If you can communicate well (back to the language barrier), these differences should be nothing more than a conversation or two.

Dating Apps

Dating apps are so ubiquitous that they might be one of the best options to meet people to date in Thailand in general.

They also allow you to pre-screen for people who are open to meeting foreigners and can speak a bit of English.

Tinder in Bangkok

Tinder is widely used in Thailand.

If you have a decent profile and are passable looking then you will get a lot of attention here (which might be something like 10 likes a day or over 100 if you use a boost).

The engagement will be substationally lacking here though as many Tinder users simply won’t message or reply so curtly that a conversation is impossible.

I would recommend using Tinder Gold so you can see who likes you and try and talk with just one or two people at a time. That way you won’t overwhelmed and you can figure out who might be a good fit.

Bumble in Bangkok

Bumble is similar to Tinder, but you’ll have fewer matches generally and higher engagement. Most people who matches with you will at least send a first message.

The quality of dating options on Bumble seems to be higher as well.

Not sure why that is.

Premium features on Bumble are so overpriced that I’ve never paid for them so not sure about this part but you don’t need to pay to use the app anyway.

Badoo in Bankok

Badoo is a Russian dating app and is definitely lesser known and lesser quality.

Though it is much cheaper (I think $30 for lifetime premium?) and serviceable enough. It has a nice feature where you can filter by nearby and directly like these people.

For some reason, there seems to be more ladyboys on this app though and also the level of education and English seems to be lower as well.

Others

Other popular dating apps include Thai Friendly, Coffee Meets Bagel, Hinge and more.

I haven’t used these as it is simply way too much variety for basically the same product. Just find one or two apps that works well for you and then stick to those or you will waste alot of time and energy that is better spent elsewhere.

The Man is Expected to Pay

This is something that is common in conservative areas in the US, but was a big adjustment for me.

I mostly would split the bill with dates even though I am the man. On a first or second date, I would pay only if I really liked her.

Once in a relationship, I treat my partner time to time of course, but I never liked it when a date would expect me to pay.

This was a bit difficult for me in Thailand were my expereince has been that most women expect the man to pay. It doesn’t matter if she has a good job or not, typically this is the case.

I have been on dates where she will try to split of course, but usually this is an exception rather than a rule.

Stereotypes

Stereotypes abound when it comes to interracial and cross-cultural dating in Thailand.

This largely stems frorm the general income disparity between Thai people and western expats as well as many purely transactional relationships in red-light and prostitution areas. [2]

Unfortunately, some people will assume a Western man with a Thai women means that she is just after his money and he is just a fool or at best complicit with a transactional relationship.

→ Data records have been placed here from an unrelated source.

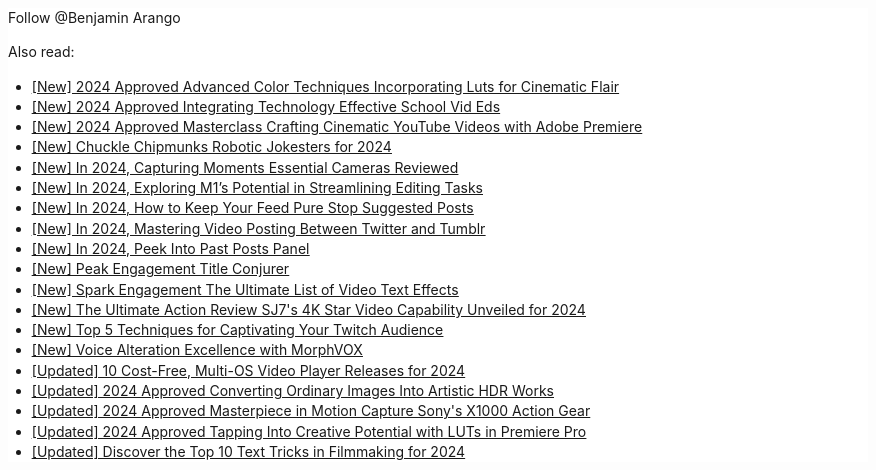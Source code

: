 Follow @Benjamin Arango


<ins class="adsbygoogle"
     style="display:block"
     data-ad-format="autorelaxed"
     data-ad-client="ca-pub-7571918770474297"
     data-ad-slot="1223367746"></ins>



<ins class="adsbygoogle"
     style="display:block"
     data-ad-client="ca-pub-7571918770474297"
     data-ad-slot="8358498916"
     data-ad-format="auto"
     data-full-width-responsive="true"></ins>


<span class="atpl-alsoreadstyle">Also read:</span>
<div><ul>
<li><a href="https://article-helps.techidaily.com/new-2024-approved-advanced-color-techniques-incorporating-luts-for-cinematic-flair/"><u>[New] 2024 Approved  Advanced Color Techniques  Incorporating Luts for Cinematic Flair</u></a></li>
<li><a href="https://article-helps.techidaily.com/new-2024-approved-integrating-technology-effective-school-vid-eds/"><u>[New] 2024 Approved  Integrating Technology  Effective School Vid Eds</u></a></li>
<li><a href="https://youtube-sure.techidaily.com/024-approved-masterclass-crafting-cinematic-youtube-videos-with-adobe-premiere/"><u>[New] 2024 Approved  Masterclass  Crafting Cinematic YouTube Videos with Adobe Premiere</u></a></li>
<li><a href="https://article-helps.techidaily.com/new-chuckle-chipmunks-robotic-jokesters-for-2024/"><u>[New] Chuckle Chipmunks  Robotic Jokesters for 2024</u></a></li>
<li><a href="https://article-helps.techidaily.com/new-in-2024-capturing-moments-essential-cameras-reviewed/"><u>[New] In 2024, Capturing Moments  Essential Cameras Reviewed</u></a></li>
<li><a href="https://article-helps.techidaily.com/new-in-2024-exploring-m1s-potential-in-streamlining-editing-tasks/"><u>[New] In 2024, Exploring M1’s Potential in Streamlining Editing Tasks</u></a></li>
<li><a href="https://instagram-clips.techidaily.com/new-in-2024-how-to-keep-your-feed-pure-stop-suggested-posts/"><u>[New] In 2024, How to Keep Your Feed Pure  Stop Suggested Posts</u></a></li>
<li><a href="https://twitter-videos.techidaily.com/new-in-2024-mastering-video-posting-between-twitter-and-tumblr/"><u>[New] In 2024, Mastering Video Posting Between Twitter and Tumblr</u></a></li>
<li><a href="https://facebook-clips.techidaily.com/new-in-2024-peek-into-past-posts-panel/"><u>[New] In 2024, Peek Into Past Posts Panel</u></a></li>
<li><a href="https://article-helps.techidaily.com/new-peak-engagement-title-conjurer/"><u>[New] Peak Engagement Title Conjurer</u></a></li>
<li><a href="https://extra-guidance.techidaily.com/new-spark-engagement-the-ultimate-list-of-video-text-effects/"><u>[New] Spark Engagement  The Ultimate List of Video Text Effects</u></a></li>
<li><a href="https://article-helps.techidaily.com/new-the-ultimate-action-review-sj7s-4k-star-video-capability-unveiled-for-2024/"><u>[New] The Ultimate Action Review  SJ7's 4K Star Video Capability Unveiled for 2024</u></a></li>
<li><a href="https://video-screen-grab.techidaily.com/new-top-5-techniques-for-captivating-your-twitch-audience/"><u>[New] Top 5 Techniques for Captivating Your Twitch Audience</u></a></li>
<li><a href="https://article-helps.techidaily.com/new-voice-alteration-excellence-with-morphvox/"><u>[New] Voice Alteration Excellence with MorphVOX</u></a></li>
<li><a href="https://article-helps.techidaily.com/updated-10-cost-free-multi-os-video-player-releases-for-2024/"><u>[Updated] 10 Cost-Free, Multi-OS Video Player Releases for 2024</u></a></li>
<li><a href="https://article-helps.techidaily.com/updated-2024-approved-converting-ordinary-images-into-artistic-hdr-works/"><u>[Updated] 2024 Approved  Converting Ordinary Images Into Artistic HDR Works</u></a></li>
<li><a href="https://article-helps.techidaily.com/updated-2024-approved-masterpiece-in-motion-capture-sonys-x1000-action-gear/"><u>[Updated] 2024 Approved  Masterpiece in Motion Capture  Sony's X1000 Action Gear</u></a></li>
<li><a href="https://article-helps.techidaily.com/updated-2024-approved-tapping-into-creative-potential-with-luts-in-premiere-pro/"><u>[Updated] 2024 Approved  Tapping Into Creative Potential with LUTs in Premiere Pro</u></a></li>
<li><a href="https://article-helps.techidaily.com/updated-discover-the-top-10-text-tricks-in-filmmaking-for-2024/"><u>[Updated] Discover the Top 10 Text Tricks in Filmmaking for 2024</u></a></li>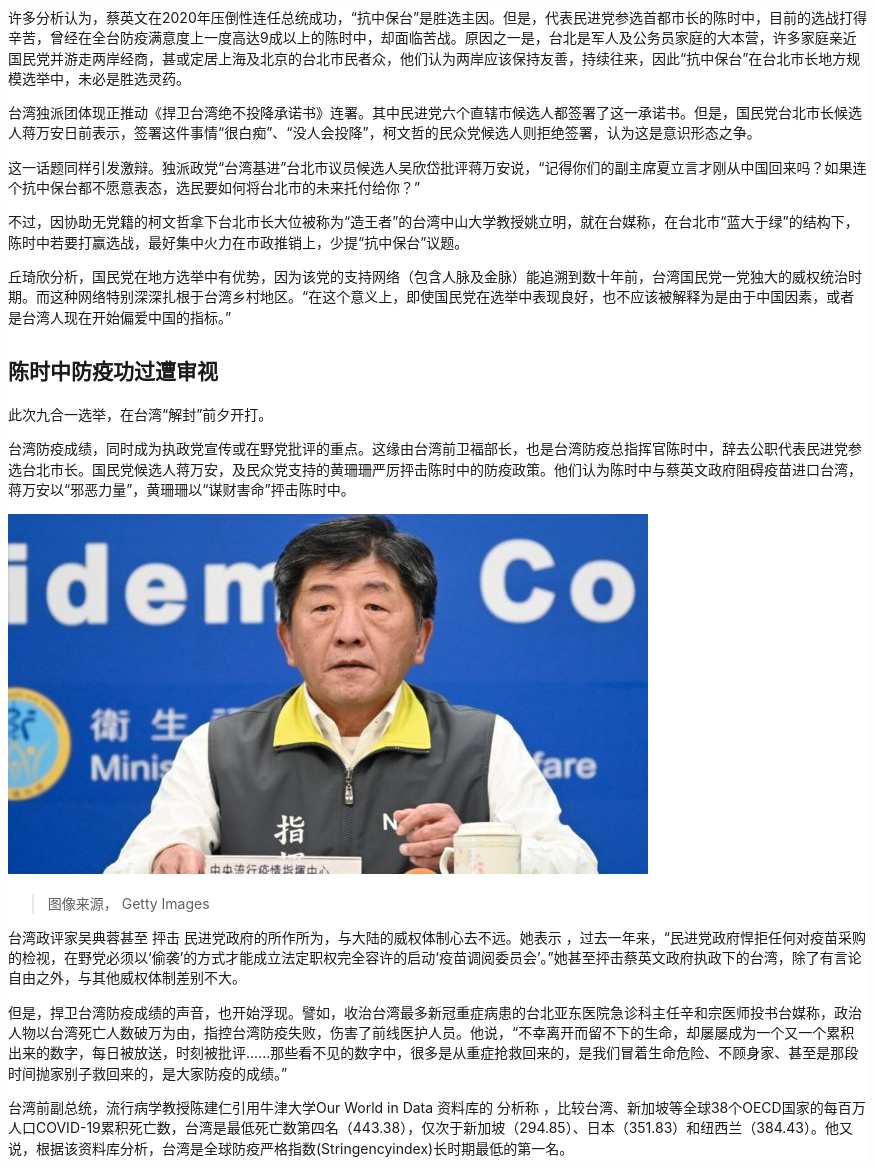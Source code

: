 
许多分析认为，蔡英文在2020年压倒性连任总统成功，“抗中保台”是胜选主因。但是，代表民进党参选首都市长的陈时中，目前的选战打得辛苦，曾经在全台防疫满意度上一度高达9成以上的陈时中，却面临苦战。原因之一是，台北是军人及公务员家庭的大本营，许多家庭亲近国民党并游走两岸经商，甚或定居上海及北京的台北市民者众，他们认为两岸应该保持友善，持续往来，因此“抗中保台”在台北市长地方规模选举中，未必是胜选灵药。

台湾独派团体现正推动《捍卫台湾绝不投降承诺书》连署。其中民进党六个直辖市候选人都签署了这一承诺书。但是，国民党台北市长候选人蒋万安日前表示，签署这件事情“很白痴”、“没人会投降”，柯文哲的民众党候选人则拒绝签署，认为这是意识形态之争。

这一话题同样引发激辩。独派政党“台湾基进”台北市议员候选人吴欣岱批评蒋万安说，“记得你们的副主席夏立言才刚从中国回来吗？如果连个抗中保台都不愿意表态，选民要如何将台北市的未来托付给你？”

不过，因协助无党籍的柯文哲拿下台北市长大位被称为“造王者”的台湾中山大学教授姚立明，就在台媒称，在台北市“蓝大于绿”的结构下，陈时中若要打赢选战，最好集中火力在市政推销上，少提“抗中保台”议题。

丘琦欣分析，国民党在地方选举中有优势，因为该党的支持网络（包含人脉及金脉）能追溯到数十年前，台湾国民党一党独大的威权统治时期。而这种网络特别深深扎根于台湾乡村地区。“在这个意义上，即使国民党在选举中表现良好，也不应该被解释为是由于中国因素，或者是台湾人现在开始偏爱中国的指标。”

##  陈时中防疫功过遭审视

此次九合一选举，在台湾“解封”前夕开打。

台湾防疫成绩，同时成为执政党宣传或在野党批评的重点。这缘由台湾前卫福部长，也是台湾防疫总指挥官陈时中，辞去公职代表民进党参选台北市长。国民党候选人蒋万安，及民众党支持的黄珊珊严厉抨击陈时中的防疫政策。他们认为陈时中与蔡英文政府阻碍疫苗进口台湾，蒋万安以“邪恶力量”，黄珊珊以“谋财害命”抨击陈时中。

![台湾中央流行疫情指挥中心指挥官陈时中](_126582916_gettyimages-1206496517.jpg)

> 图像来源，  Getty Images

台湾政评家吴典蓉甚至 抨击  民进党政府的所作所为，与大陆的威权体制心去不远。她表示 ，过去一年来，“民进党政府悍拒任何对疫苗采购的检视，在野党必须以‘偷袭’的方式才能成立法定职权完全容许的启动‘疫苗调阅委员会’。”她甚至抨击蔡英文政府执政下的台湾，除了有言论自由之外，与其他威权体制差别不大。

但是，捍卫台湾防疫成绩的声音，也开始浮现。譬如，收治台湾最多新冠重症病患的台北亚东医院急诊科主任辛和宗医师投书台媒称，政治人物以台湾死亡人数破万为由，指控台湾防疫失败，伤害了前线医护人员。他说，“不幸离开而留不下的生命，却屡屡成为一个又一个累积出来的数字，每日被放送，时刻被批评......那些看不见的数字中，很多是从重症抢救回来的，是我们冒着生命危险、不顾身家、甚至是那段时间抛家别子救回来的，是大家防疫的成绩。”

台湾前副总统，流行病学教授陈建仁引用牛津大学Our World in Data 资料库的 分析称  ，比较台湾、新加坡等全球38个OECD国家的每百万人口COVID-19累积死亡数，台湾是最低死亡数第四名（443.38），仅次于新加坡（294.85）、日本（351.83）和纽西兰（384.43）。他又说，根据该资料库分析，台湾是全球防疫严格指数(Stringencyindex)长时期最低的第一名。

This is of course judgemental, close-minded, and also just plain wrong most of the time.

There are many wealthy, educated, and well-traveled Thai people that are not interested in transactional relationships and I have friends where their Thai partner actually earns more money than them.

Also, as a sidenote, sometimes there are negative views from Thais towards Indians and Africans. This could be boiled down to many of the immigrants or tourists from these countries have a reputation as being cheap and behaving badly.

Don’t let that deter you though as anyone close-minded enough to judge someone by their race or country isn’t someone who you would want to date anyway.

Sinsood (สินสอด) or Dowry

This is a sticky point for many relationships in Thailand.

Traditionally, at a Thai wedding the man will provide a sum of money which will be displayed at the wedding and then given to the woman’s family. The more beautiful and higher educated the girl, then the higher this amount will be. [3]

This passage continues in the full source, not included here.